**TASK REQUIREMENTS:** Word for word, copy all of the entries.

**SOURCE MATERIAL:**
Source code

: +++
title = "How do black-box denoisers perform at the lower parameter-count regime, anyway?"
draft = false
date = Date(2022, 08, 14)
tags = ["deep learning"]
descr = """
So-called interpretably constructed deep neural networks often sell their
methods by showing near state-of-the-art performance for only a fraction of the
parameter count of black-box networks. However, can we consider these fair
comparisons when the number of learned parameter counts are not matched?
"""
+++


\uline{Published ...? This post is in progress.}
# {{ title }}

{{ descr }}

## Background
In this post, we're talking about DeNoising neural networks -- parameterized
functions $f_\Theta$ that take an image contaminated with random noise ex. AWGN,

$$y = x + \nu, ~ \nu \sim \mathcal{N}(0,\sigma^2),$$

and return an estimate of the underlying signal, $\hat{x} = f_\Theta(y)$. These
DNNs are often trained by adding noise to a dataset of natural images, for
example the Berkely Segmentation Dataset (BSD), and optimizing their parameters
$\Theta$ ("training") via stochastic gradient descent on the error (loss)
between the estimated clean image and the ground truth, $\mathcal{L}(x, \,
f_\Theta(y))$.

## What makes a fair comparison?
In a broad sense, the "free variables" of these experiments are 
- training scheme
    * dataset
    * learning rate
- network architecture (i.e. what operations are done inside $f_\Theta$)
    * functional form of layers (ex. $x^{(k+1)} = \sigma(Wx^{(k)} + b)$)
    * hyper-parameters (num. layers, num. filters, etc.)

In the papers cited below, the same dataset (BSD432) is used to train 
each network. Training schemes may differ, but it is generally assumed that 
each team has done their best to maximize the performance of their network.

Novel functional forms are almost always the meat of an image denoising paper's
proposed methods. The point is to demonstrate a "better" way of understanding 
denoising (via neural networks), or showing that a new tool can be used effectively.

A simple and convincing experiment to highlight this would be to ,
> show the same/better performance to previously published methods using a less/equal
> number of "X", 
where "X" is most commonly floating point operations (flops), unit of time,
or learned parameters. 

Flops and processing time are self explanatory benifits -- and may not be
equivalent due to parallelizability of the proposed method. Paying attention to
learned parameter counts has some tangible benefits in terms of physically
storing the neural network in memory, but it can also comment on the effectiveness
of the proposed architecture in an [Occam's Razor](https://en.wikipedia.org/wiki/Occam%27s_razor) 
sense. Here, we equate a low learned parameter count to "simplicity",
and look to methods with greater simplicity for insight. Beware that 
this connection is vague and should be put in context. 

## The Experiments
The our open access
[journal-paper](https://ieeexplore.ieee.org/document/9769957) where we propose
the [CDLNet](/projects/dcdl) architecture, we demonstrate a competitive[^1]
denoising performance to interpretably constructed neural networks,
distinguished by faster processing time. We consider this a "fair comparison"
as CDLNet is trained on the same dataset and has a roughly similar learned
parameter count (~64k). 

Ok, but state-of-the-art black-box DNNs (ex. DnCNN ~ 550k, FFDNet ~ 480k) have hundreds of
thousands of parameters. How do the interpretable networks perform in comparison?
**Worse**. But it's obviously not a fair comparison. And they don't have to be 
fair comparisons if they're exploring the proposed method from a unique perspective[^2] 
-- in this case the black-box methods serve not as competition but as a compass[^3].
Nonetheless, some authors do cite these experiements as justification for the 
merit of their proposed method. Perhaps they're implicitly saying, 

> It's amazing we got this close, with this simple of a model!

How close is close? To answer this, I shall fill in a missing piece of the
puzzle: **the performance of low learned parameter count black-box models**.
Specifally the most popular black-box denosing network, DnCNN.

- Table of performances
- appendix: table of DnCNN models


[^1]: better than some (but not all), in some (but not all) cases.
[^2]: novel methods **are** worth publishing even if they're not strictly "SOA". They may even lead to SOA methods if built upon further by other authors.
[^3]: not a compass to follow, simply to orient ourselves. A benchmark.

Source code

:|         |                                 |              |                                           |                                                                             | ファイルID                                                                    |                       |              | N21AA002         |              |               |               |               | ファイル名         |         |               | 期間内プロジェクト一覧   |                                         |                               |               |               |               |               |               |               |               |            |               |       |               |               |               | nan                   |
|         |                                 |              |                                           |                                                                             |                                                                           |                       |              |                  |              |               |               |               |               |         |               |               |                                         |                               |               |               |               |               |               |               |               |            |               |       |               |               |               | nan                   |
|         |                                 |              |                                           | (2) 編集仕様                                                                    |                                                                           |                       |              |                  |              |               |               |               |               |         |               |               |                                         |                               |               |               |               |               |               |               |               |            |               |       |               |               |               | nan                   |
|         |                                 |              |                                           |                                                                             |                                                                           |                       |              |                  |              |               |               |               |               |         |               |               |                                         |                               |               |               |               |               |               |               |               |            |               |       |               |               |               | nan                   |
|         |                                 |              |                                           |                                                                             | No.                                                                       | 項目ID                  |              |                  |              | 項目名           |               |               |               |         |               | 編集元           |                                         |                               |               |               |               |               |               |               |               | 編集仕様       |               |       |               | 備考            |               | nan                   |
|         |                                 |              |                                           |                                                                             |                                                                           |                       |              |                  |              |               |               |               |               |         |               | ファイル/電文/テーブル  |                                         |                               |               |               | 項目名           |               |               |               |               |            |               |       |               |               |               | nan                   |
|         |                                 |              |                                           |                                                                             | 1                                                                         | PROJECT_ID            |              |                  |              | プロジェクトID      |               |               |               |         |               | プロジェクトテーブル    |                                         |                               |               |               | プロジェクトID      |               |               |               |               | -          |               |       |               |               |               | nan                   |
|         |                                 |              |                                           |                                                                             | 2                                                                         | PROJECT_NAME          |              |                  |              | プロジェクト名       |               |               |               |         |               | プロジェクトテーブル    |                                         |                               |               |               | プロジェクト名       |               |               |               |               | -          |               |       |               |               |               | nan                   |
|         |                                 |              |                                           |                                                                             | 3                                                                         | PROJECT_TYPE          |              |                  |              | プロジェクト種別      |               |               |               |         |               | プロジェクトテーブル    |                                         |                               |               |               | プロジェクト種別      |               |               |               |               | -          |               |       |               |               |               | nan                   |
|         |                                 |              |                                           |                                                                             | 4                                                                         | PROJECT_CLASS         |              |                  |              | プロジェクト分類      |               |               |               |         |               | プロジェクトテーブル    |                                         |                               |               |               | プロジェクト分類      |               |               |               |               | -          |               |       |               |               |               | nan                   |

**OUTPUT:**
Source code

: +++
title = "How do black-box denoisers perform at the lower parameter-count regime, anyway?"
draft = false
date = Date(2022, 08, 14)
tags = ["deep learning"]
descr = """
So-called interpretably constructed deep neural networks often sell their
methods by showing near state-of-the-art performance for only a fraction of the
parameter count of black-box networks. However, can we consider these fair
comparisons when the number of learned parameter counts are not matched?
"""
+++


\uline{Published ...? This post is in progress.}
# {{ title }}

{{ descr }}

## Background
In this post, we're talking about DeNoising neural networks -- parameterized
functions $f_\Theta$ that take an image contaminated with random noise ex. AWGN,

$$y = x + \nu, ~ \nu \sim \mathcal{N}(0,\sigma^2),$$

and return an estimate of the underlying signal, $\hat{x} = f_\Theta(y)$. These
DNNs are often trained by adding noise to a dataset of natural images, for
example the Berkely Segmentation Dataset (BSD), and optimizing their parameters
$\Theta$ ("training") via stochastic gradient descent on the error (loss)
between the estimated clean image and the ground truth, $\mathcal{L}(x, \,
f_\Theta(y))$.

## What makes a fair comparison?
In a broad sense, the "free variables" of these experiments are 
- training scheme
    * dataset
    * learning rate
- network architecture (i.e. what operations are done inside $f_\Theta$)
    * functional form of layers (ex. $x^{(k+1)} = \sigma(Wx^{(k)} + b)$)
    * hyper-parameters (num. layers, num. filters, etc.)

In the papers cited below, the same dataset (BSD432) is used to train 
each network. Training schemes may differ, but it is generally assumed that 
each team has done their best to maximize the performance of their network.

Novel functional forms are almost always the meat of an image denoising paper's
proposed methods. The point is to demonstrate a "better" way of understanding 
denoising (via neural networks), or showing that a new tool can be used effectively.

A simple and convincing experiment to highlight this would be to ,
> show the same/better performance to previously published methods using a less/equal
> number of "X", 
where "X" is most commonly floating point operations (flops), unit of time,
or learned parameters. 

Flops and processing time are self explanatory benifits -- and may not be
equivalent due to parallelizability of the proposed method. Paying attention to
learned parameter counts has some tangible benefits in terms of physically
storing the neural network in memory, but it can also comment on the effectiveness
of the proposed architecture in an [Occam's Razor](https://en.wikipedia.org/wiki/Occam%27s_razor) 
sense. Here, we equate a low learned parameter count to "simplicity",
and look to methods with greater simplicity for insight. Beware that 
this connection is vague and should be put in context. 

## The Experiments
The our open access
[journal-paper](https://ieeexplore.ieee.org/document/9769957) where we propose
the [CDLNet](/projects/dcdl) architecture, we demonstrate a competitive[^1]
denoising performance to interpretably constructed neural networks,
distinguished by faster processing time. We consider this a "fair comparison"
as CDLNet is trained on the same dataset and has a roughly similar learned
parameter count (~64k). 

Ok, but state-of-the-art black-box DNNs (ex. DnCNN ~ 550k, FFDNet ~ 480k) have hundreds of
thousands of parameters. How do the interpretable networks perform in comparison?
**Worse**. But it's obviously not a fair comparison. And they don't have to be 
fair comparisons if they're exploring the proposed method from a unique perspective[^2] 
-- in this case the black-box methods serve not as competition but as a compass[^3].
Nonetheless, some authors do cite these experiements as justification for the 
merit of their proposed method. Perhaps they're implicitly saying, 

> It's amazing we got this close, with this simple of a model!

How close is close? To answer this, I shall fill in a missing piece of the
puzzle: **the performance of low learned parameter count black-box models**.
Specifally the most popular black-box denosing network, DnCNN.

- Table of performances
- appendix: table of DnCNN models


[^1]: better than some (but not all), in some (but not all) cases.
[^2]: novel methods **are** worth publishing even if they're not strictly "SOA". They may even lead to SOA methods if built upon further by other authors.
[^3]: not a compass to follow, simply to orient ourselves. A benchmark.

Source code

:|         |                                 |              |                                           |                                                                             | ファイルID                                                                    |                       |              | N21AA002         |              |               |               |               | ファイル名         |         |               | 期間内プロジェクト一覧   |                                         |                               |               |               |               |               |               |               |               |            |               |       |               |               |               | nan                   |
|         |                                 |              |                                           |                                                                             |                                                                           |                       |              |                  |              |               |               |               |               |         |               |               |                                         |                               |               |               |               |               |               |               |               |            |               |       |               |               |               | nan                   |
|         |                                 |              |                                           | (2) 編集仕様                                                                    |                                                                           |                       |              |                  |              |               |               |               |               |         |               |               |                                         |                               |               |               |               |               |               |               |               |            |               |       |               |               |               | nan                   |
|         |                                 |              |                                           |                                                                             |                                                                           |                       |              |                  |              |               |               |               |               |         |               |               |                                         |                               |               |               |               |               |               |               |               |            |               |       |               |               |               | nan                   |
|         |                                 |              |                                           |                                                                             | No.                                                                       | 項目ID                  |              |                  |              | 項目名           |               |               |               |         |               | 編集元           |                                         |                               |               |               |               |               |               |               |               | 編集仕様       |               |       |               | 備考            |               | nan                   |
|         |                                 |              |                                           |                                                                             |                                                                           |                       |              |                  |              |               |               |               |               |         |               | ファイル/電文/テーブル  |                                         |                               |               |               | 項目名           |               |               |               |               |            |               |       |               |               |               | nan                   |
|         |                                 |              |                                           |                                                                             | 1                                                                         | PROJECT_ID            |              |                  |              | プロジェクトID      |               |               |               |         |               | プロジェクトテーブル    |                                         |                               |               |               | プロジェクトID      |               |               |               |               | -          |               |       |               |               |               | nan                   |
|         |                                 |              |                                           |                                                                             | 2                                                                         | PROJECT_NAME          |              |                  |              | プロジェクト名       |               |               |               |         |               | プロジェクトテーブル    |                                         |                               |               |               | プロジェクト名       |               |               |               |               | -          |               |       |               |               |               | nan                   |
|         |                                 |              |                                           |                                                                             | 3                                                                         | PROJECT_TYPE          |              |                  |              | プロジェクト種別      |               |               |               |         |               | プロジェクトテーブル    |                                         |                               |               |               | プロジェクト種別      |               |               |               |               | -          |               |       |               |               |               | nan                   |
|         |                                 |              |                                           |                                                                             | 4                                                                         | PROJECT_CLASS         |              |                  |              | プロジェクト分類      |               |               |               |         |               | プロジェクトテーブル    |                                         |                               |               |               | プロジェクト分類      |               |               |               |               | -          |               |       |               |               |               | nan                   |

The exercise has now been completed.